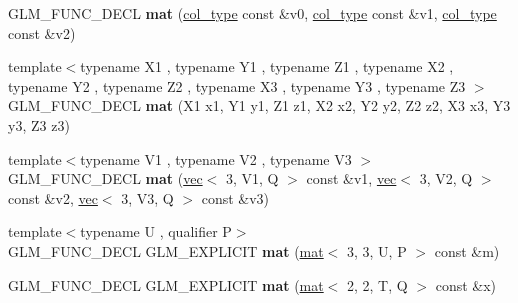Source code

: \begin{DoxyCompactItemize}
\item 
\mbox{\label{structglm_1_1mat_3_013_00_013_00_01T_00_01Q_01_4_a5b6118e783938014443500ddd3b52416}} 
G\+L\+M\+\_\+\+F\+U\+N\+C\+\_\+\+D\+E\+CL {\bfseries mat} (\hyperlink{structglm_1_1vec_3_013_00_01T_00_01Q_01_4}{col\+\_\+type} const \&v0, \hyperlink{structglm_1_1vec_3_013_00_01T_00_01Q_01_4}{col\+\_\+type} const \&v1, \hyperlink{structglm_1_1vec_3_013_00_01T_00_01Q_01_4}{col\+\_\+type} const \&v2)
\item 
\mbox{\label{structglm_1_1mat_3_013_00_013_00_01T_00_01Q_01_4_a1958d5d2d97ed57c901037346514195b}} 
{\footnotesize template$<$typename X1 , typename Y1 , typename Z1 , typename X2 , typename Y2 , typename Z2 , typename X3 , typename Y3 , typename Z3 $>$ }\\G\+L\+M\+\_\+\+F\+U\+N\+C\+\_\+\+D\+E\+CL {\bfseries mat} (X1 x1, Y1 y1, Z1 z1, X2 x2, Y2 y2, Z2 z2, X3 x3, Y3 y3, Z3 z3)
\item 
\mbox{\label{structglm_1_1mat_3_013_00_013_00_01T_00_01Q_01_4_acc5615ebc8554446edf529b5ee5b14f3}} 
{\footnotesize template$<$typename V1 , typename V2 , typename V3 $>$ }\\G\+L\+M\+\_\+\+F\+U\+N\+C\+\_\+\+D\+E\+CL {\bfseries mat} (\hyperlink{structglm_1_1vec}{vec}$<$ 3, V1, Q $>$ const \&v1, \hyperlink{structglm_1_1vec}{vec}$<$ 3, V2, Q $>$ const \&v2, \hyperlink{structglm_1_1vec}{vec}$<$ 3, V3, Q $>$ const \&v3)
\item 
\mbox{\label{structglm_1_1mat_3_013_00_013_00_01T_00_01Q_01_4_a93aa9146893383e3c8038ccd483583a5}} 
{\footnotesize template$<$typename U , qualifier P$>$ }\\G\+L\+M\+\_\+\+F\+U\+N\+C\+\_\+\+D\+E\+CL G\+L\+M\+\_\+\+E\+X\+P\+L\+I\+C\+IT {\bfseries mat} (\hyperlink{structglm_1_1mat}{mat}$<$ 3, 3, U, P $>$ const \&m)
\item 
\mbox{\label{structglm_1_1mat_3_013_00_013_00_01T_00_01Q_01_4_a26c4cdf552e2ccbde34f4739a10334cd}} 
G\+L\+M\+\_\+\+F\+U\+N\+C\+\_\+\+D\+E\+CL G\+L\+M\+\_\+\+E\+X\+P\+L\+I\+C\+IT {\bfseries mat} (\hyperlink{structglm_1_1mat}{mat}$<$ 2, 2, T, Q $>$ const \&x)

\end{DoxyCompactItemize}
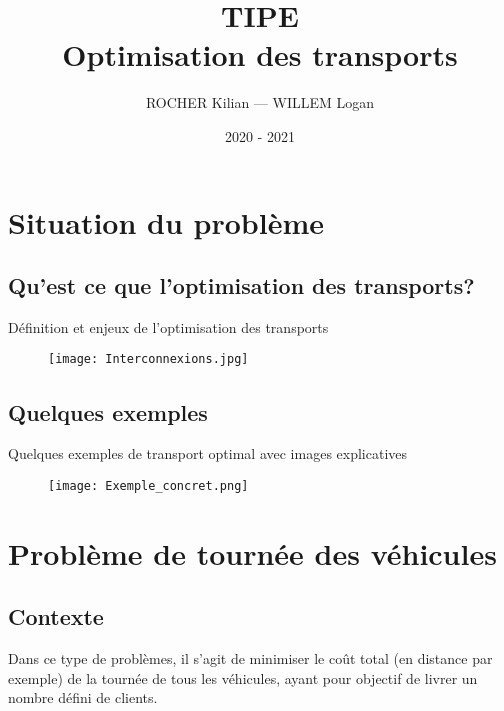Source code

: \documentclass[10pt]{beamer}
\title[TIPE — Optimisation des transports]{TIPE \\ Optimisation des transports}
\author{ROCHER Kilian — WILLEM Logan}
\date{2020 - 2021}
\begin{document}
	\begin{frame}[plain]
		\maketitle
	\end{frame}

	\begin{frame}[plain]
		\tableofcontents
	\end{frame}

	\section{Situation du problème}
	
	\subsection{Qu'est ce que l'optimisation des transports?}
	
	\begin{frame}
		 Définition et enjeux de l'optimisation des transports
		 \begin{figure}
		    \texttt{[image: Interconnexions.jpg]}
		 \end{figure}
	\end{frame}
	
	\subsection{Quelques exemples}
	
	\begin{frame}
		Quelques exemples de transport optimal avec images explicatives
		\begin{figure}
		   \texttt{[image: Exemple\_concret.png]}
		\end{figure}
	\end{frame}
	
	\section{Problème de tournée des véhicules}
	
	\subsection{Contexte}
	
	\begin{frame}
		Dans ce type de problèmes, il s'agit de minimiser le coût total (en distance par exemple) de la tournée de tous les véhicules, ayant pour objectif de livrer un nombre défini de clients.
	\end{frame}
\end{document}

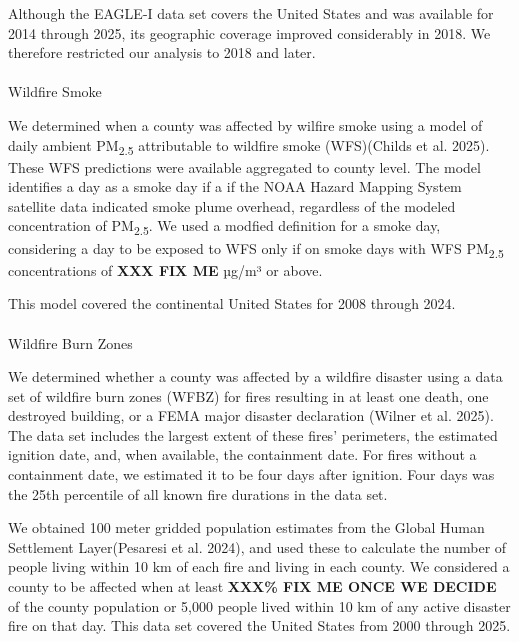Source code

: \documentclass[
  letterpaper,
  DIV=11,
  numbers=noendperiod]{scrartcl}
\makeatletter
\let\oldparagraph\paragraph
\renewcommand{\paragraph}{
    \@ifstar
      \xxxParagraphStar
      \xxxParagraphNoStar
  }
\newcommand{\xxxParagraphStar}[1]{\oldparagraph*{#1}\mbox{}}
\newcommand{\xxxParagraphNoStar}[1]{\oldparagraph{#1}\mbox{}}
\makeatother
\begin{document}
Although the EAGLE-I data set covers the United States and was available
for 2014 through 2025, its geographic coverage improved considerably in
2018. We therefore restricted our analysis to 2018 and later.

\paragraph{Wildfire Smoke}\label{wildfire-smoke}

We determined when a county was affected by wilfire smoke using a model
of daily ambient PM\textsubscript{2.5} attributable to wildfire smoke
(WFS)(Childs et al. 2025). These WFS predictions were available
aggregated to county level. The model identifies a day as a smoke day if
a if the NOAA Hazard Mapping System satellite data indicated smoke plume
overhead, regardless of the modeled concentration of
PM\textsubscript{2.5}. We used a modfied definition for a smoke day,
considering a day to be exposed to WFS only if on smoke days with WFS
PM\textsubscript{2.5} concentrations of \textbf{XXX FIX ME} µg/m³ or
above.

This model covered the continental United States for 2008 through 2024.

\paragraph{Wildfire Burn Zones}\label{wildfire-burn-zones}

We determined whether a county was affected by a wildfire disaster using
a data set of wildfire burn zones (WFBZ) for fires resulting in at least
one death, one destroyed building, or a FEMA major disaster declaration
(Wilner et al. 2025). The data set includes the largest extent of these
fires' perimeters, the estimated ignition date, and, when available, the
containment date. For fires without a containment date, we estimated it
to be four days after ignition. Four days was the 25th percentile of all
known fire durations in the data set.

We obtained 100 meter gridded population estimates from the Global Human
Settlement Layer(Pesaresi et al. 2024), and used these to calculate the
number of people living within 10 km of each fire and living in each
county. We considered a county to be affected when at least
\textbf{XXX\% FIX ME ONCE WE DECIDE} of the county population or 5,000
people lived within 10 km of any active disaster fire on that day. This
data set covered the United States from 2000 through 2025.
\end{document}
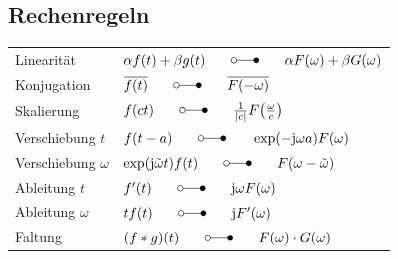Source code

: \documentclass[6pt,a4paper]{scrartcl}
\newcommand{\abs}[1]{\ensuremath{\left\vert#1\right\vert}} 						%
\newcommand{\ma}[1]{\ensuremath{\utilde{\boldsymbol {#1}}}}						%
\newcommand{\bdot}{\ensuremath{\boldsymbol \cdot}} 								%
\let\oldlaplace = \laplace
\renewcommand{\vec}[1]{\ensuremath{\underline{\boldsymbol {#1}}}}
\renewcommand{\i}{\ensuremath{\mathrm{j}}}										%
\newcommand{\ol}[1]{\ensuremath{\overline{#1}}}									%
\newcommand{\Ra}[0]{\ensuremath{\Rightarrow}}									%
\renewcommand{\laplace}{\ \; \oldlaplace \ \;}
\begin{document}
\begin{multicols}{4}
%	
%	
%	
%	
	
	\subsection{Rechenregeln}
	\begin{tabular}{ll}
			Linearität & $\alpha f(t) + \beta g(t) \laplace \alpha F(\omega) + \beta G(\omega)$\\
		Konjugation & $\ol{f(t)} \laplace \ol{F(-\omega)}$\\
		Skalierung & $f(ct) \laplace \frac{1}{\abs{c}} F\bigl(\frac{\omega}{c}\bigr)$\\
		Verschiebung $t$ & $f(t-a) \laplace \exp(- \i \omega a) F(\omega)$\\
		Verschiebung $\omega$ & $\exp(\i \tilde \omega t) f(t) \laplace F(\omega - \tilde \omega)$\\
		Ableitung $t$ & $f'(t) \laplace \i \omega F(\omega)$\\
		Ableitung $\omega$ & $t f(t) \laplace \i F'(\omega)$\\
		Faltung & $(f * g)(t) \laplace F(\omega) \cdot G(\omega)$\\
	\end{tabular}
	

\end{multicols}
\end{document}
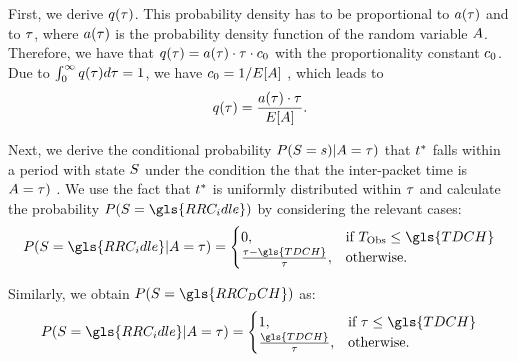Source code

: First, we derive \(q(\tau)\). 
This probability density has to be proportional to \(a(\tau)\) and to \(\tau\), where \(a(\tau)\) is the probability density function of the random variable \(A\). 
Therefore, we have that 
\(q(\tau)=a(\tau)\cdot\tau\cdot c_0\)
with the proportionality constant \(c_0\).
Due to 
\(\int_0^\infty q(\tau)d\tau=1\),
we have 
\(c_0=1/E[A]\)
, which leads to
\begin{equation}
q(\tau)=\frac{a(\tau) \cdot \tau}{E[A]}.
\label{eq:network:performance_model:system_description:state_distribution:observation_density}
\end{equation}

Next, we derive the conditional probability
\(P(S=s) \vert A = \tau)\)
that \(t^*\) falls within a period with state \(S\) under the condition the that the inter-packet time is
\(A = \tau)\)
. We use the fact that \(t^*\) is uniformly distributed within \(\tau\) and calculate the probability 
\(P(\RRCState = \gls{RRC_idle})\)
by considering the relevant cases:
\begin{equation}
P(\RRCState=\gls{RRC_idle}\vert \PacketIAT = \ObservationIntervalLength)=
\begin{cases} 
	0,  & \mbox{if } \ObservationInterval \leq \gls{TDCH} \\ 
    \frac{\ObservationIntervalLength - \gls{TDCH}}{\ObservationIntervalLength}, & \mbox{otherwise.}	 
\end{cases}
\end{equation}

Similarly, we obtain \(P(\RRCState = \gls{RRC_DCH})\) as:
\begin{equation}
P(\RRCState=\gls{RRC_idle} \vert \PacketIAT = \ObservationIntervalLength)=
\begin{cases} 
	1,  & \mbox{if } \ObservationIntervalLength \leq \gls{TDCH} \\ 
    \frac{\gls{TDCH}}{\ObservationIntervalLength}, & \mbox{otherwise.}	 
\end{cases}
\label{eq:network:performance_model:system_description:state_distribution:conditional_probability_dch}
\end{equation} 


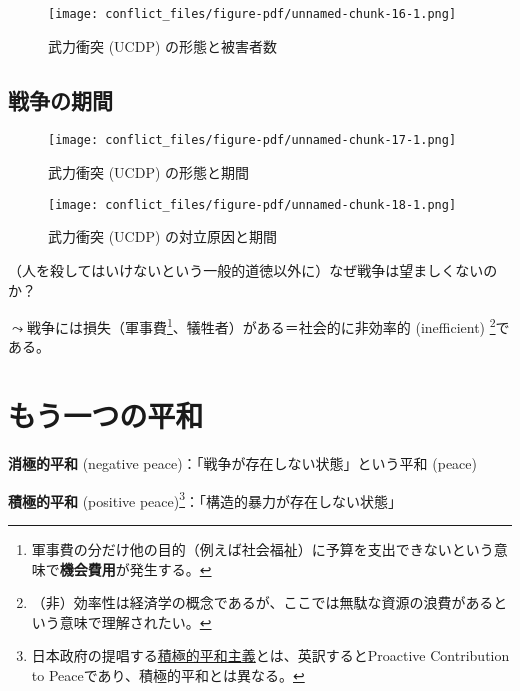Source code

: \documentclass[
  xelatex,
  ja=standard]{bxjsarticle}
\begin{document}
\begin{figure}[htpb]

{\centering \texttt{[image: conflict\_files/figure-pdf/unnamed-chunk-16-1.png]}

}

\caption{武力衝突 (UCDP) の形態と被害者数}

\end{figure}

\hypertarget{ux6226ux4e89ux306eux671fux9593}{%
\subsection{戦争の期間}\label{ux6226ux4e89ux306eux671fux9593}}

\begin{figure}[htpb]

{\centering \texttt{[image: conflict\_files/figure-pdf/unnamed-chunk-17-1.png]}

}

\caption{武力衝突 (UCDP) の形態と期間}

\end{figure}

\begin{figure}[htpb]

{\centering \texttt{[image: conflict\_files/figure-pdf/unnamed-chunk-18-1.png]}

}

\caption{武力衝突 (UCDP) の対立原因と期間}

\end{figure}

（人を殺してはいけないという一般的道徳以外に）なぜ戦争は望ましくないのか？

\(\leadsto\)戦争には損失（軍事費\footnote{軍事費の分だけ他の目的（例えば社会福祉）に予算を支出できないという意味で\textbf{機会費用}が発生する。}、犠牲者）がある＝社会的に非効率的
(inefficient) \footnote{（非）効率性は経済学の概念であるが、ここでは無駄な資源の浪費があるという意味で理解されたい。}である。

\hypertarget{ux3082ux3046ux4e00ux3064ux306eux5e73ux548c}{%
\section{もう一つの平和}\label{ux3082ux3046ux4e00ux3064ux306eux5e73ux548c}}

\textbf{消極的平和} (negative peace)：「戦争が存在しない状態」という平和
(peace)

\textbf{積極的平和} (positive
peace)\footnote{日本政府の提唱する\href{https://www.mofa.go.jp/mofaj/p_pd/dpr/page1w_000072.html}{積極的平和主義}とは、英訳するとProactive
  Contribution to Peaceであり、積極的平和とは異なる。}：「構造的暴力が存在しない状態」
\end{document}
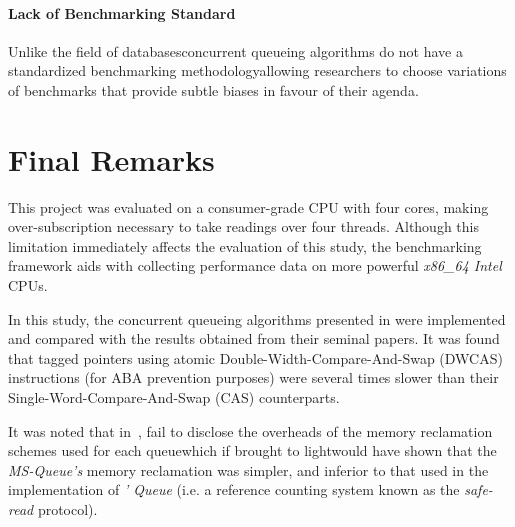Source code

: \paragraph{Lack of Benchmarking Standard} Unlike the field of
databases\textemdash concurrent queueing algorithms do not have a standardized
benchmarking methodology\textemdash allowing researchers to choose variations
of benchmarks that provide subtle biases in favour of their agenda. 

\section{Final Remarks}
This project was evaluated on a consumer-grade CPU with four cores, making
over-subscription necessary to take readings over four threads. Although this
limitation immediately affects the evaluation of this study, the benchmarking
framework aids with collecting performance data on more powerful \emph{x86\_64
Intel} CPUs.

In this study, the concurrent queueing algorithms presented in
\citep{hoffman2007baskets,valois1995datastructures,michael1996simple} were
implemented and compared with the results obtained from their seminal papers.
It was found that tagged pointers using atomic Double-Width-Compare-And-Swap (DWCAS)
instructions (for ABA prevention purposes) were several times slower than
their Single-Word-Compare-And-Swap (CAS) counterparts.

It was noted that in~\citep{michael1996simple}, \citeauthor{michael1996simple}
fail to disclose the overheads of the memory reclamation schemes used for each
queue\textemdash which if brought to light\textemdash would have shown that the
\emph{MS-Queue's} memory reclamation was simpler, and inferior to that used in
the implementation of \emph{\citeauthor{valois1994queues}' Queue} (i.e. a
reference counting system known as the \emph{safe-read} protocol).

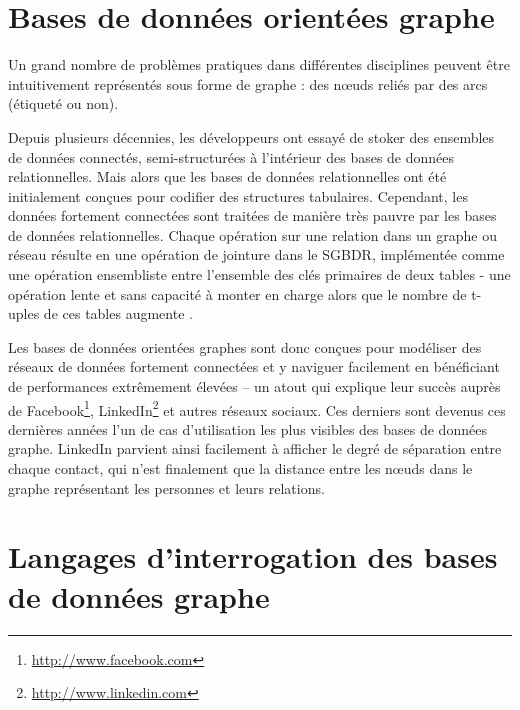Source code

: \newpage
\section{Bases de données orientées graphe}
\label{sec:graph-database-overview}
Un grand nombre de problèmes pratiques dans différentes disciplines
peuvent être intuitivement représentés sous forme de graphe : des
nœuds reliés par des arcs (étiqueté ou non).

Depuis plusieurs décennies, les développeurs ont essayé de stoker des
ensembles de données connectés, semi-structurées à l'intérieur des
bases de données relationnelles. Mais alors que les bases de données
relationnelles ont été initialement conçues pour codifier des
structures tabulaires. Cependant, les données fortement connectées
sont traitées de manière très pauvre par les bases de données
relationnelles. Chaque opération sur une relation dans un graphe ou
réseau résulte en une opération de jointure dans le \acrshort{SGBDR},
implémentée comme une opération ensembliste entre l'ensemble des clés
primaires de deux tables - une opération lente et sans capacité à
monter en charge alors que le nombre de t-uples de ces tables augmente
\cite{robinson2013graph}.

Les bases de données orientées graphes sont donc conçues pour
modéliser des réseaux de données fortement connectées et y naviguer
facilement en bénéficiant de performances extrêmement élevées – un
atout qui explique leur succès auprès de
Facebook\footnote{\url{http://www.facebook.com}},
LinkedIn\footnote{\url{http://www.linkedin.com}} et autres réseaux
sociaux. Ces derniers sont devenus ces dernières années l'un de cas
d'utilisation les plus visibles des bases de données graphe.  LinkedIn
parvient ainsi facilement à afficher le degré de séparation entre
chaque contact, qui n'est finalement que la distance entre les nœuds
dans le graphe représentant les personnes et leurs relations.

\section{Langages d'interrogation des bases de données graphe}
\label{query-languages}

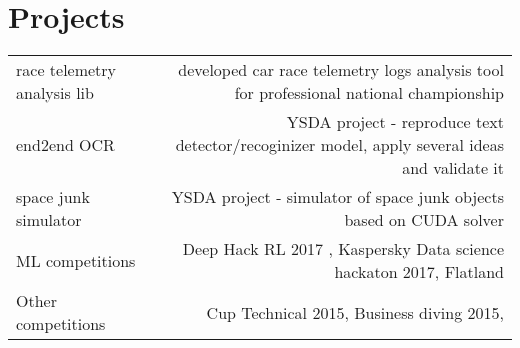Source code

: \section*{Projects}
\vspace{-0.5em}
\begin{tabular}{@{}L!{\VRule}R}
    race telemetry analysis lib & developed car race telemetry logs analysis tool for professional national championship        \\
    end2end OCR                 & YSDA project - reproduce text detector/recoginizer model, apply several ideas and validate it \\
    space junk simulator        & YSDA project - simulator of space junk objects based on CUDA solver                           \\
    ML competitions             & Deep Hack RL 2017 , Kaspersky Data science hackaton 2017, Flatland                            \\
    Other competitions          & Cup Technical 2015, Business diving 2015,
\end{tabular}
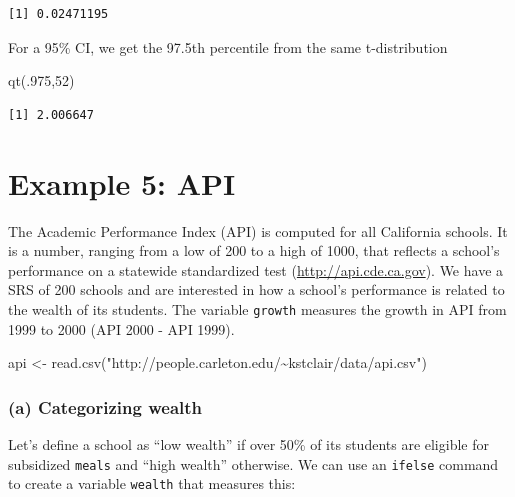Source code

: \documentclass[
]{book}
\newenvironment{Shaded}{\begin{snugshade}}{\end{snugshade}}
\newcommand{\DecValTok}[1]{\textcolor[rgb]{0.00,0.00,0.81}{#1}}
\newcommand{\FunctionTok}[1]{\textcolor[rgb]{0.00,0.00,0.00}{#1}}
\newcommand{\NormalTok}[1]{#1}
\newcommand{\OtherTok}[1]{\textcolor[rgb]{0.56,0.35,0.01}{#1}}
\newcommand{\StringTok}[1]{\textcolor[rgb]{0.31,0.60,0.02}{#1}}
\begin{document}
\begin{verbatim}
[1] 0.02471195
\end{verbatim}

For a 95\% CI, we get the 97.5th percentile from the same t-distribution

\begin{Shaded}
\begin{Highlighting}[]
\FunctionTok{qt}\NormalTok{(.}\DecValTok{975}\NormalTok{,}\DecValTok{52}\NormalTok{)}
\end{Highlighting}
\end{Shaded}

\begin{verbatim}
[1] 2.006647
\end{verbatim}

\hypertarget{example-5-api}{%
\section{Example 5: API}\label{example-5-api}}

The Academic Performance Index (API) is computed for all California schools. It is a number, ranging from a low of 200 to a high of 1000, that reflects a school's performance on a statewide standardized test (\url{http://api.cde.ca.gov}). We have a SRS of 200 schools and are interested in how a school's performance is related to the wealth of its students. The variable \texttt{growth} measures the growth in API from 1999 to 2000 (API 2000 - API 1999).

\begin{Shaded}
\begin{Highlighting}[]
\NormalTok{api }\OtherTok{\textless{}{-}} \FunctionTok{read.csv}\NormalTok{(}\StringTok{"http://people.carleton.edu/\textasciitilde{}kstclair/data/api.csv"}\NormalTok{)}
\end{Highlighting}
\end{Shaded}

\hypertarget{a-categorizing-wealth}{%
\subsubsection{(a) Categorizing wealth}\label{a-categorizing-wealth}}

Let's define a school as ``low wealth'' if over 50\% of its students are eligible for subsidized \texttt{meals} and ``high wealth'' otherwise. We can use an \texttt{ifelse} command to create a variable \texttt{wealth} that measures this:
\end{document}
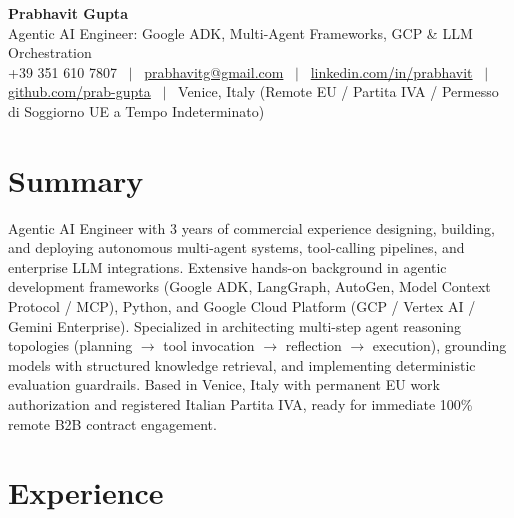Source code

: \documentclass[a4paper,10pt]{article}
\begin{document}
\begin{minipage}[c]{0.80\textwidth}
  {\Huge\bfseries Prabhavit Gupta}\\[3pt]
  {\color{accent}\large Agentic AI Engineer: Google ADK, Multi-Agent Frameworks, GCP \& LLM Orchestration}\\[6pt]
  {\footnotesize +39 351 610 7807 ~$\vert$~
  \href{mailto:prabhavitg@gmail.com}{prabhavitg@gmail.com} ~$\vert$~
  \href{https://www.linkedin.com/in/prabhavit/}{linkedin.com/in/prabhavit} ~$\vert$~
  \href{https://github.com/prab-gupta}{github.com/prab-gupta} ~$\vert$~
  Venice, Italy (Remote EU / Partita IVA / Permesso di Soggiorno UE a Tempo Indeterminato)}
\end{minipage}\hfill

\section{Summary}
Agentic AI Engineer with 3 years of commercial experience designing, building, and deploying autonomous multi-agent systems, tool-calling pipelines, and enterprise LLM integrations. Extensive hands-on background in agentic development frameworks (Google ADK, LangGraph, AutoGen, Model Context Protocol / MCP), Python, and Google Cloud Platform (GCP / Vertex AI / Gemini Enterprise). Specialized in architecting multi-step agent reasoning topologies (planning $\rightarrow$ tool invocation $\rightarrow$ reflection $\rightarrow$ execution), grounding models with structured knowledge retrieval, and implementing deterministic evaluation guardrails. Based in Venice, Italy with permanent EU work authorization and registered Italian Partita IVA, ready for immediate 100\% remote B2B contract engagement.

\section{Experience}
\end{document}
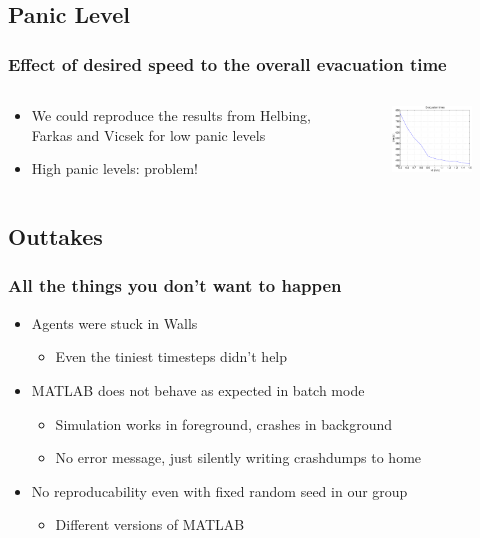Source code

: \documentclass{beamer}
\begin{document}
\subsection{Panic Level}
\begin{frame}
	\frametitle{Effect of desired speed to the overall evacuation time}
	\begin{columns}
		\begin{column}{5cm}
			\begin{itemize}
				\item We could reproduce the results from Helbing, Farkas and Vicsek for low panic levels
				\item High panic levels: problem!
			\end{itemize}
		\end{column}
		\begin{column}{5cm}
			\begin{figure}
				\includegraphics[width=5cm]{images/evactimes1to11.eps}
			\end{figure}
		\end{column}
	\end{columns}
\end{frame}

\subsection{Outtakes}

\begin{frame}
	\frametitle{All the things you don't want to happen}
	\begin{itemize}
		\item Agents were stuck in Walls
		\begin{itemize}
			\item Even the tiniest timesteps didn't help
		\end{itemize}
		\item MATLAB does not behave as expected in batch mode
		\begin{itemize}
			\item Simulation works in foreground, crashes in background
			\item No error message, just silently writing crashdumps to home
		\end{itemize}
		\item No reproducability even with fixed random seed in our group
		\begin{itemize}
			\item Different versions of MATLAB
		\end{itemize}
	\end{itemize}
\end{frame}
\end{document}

◆ **Task instructions**:
All lines that hold the word "pour" should be copied from the data.

◆ **Task output**:
		Dans ce type de problèmes, il s'agit de minimiser le coût total (en distance par exemple) de la tournée de tous les véhicules, ayant pour objectif de livrer un nombre défini de clients.
relationnelles ont été initialement conçues pour codifier des
Les bases de données orientées graphes sont donc conçues pour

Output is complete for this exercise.